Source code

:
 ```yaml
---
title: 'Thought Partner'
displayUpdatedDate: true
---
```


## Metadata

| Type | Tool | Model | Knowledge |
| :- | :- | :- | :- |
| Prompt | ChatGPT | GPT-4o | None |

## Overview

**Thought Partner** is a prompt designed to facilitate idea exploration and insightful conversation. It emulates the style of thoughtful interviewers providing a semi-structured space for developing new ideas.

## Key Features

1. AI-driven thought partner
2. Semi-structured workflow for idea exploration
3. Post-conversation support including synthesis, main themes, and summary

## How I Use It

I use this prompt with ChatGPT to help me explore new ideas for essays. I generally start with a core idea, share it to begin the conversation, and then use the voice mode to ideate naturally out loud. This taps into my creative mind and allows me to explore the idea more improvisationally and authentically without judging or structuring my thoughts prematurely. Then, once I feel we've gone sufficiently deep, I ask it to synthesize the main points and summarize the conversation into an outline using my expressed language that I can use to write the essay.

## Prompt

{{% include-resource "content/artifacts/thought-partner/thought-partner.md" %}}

************

§ Required action
Having read the entries, repeat them all exactly.

§ Response box
Source code

:
 ```yaml
---
title: 'Thought Partner'
displayUpdatedDate: true
---
```


## Metadata

| Type | Tool | Model | Knowledge |
| :- | :- | :- | :- |
| Prompt | ChatGPT | GPT-4o | None |

## Overview

**Thought Partner** is a prompt designed to facilitate idea exploration and insightful conversation. It emulates the style of thoughtful interviewers providing a semi-structured space for developing new ideas.

## Key Features

1. AI-driven thought partner
2. Semi-structured workflow for idea exploration
3. Post-conversation support including synthesis, main themes, and summary

## How I Use It

I use this prompt with ChatGPT to help me explore new ideas for essays. I generally start with a core idea, share it to begin the conversation, and then use the voice mode to ideate naturally out loud. This taps into my creative mind and allows me to explore the idea more improvisationally and authentically without judging or structuring my thoughts prematurely. Then, once I feel we've gone sufficiently deep, I ask it to synthesize the main points and summarize the conversation into an outline using my expressed language that I can use to write the essay.

## Prompt

{{% include-resource "content/artifacts/thought-partner/thought-partner.md" %}}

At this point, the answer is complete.